• [Provided information]:

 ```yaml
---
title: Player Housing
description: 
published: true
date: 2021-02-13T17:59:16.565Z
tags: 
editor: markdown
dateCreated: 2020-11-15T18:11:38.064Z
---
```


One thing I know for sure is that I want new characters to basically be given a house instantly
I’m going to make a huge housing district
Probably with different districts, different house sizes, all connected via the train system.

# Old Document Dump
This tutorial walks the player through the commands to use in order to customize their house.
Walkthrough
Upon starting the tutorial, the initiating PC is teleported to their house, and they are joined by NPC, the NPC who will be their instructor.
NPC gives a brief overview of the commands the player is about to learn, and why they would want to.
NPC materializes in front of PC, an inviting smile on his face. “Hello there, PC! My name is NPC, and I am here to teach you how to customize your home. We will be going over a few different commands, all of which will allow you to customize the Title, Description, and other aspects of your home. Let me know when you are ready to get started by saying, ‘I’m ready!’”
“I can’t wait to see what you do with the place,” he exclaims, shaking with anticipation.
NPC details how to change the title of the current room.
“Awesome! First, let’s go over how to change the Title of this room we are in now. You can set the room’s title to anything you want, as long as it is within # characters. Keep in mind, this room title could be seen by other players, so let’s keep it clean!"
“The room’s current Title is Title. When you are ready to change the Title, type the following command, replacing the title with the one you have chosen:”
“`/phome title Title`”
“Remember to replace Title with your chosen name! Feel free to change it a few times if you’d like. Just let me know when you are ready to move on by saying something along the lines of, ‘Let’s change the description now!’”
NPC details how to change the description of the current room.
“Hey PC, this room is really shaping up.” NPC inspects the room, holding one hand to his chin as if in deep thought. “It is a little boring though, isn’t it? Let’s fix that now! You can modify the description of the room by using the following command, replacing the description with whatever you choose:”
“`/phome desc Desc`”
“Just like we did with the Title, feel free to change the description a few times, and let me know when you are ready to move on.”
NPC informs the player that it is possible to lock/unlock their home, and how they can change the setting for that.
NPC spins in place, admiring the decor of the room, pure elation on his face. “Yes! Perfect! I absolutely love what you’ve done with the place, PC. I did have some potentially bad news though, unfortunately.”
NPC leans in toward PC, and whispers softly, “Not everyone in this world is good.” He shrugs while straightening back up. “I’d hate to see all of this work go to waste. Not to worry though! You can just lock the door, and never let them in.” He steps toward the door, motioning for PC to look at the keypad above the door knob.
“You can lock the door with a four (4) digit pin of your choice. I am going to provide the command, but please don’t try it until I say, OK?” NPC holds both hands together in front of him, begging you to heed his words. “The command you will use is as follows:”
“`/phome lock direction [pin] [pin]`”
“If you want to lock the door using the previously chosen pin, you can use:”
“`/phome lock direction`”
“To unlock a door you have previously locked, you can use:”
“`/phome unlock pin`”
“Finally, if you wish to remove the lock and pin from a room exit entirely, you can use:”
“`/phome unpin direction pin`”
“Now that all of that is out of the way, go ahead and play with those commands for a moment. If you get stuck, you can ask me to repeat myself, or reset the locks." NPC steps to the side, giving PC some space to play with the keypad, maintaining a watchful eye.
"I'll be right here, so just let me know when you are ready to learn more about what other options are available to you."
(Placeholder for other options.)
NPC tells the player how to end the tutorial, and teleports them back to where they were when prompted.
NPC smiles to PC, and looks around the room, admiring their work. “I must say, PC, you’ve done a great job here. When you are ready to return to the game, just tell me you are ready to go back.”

• [Exercise instructions]:
Look above for the line with "you want to" and the line with "(Placeholder for other options.)"; transcribe both and all lines in between, exactly, and nothing else.

• [Answer space]:
“If you want to lock the door using the previously chosen pin, you can use:”
“`/phome lock direction`”
“To unlock a door you have previously locked, you can use:”
“`/phome unlock pin`”
“Finally, if you wish to remove the lock and pin from a room exit entirely, you can use:”
“`/phome unpin direction pin`”
“Now that all of that is out of the way, go ahead and play with those commands for a moment. If you get stuck, you can ask me to repeat myself, or reset the locks." NPC steps to the side, giving PC some space to play with the keypad, maintaining a watchful eye.
"I'll be right here, so just let me know when you are ready to learn more about what other options are available to you."
(Placeholder for other options.)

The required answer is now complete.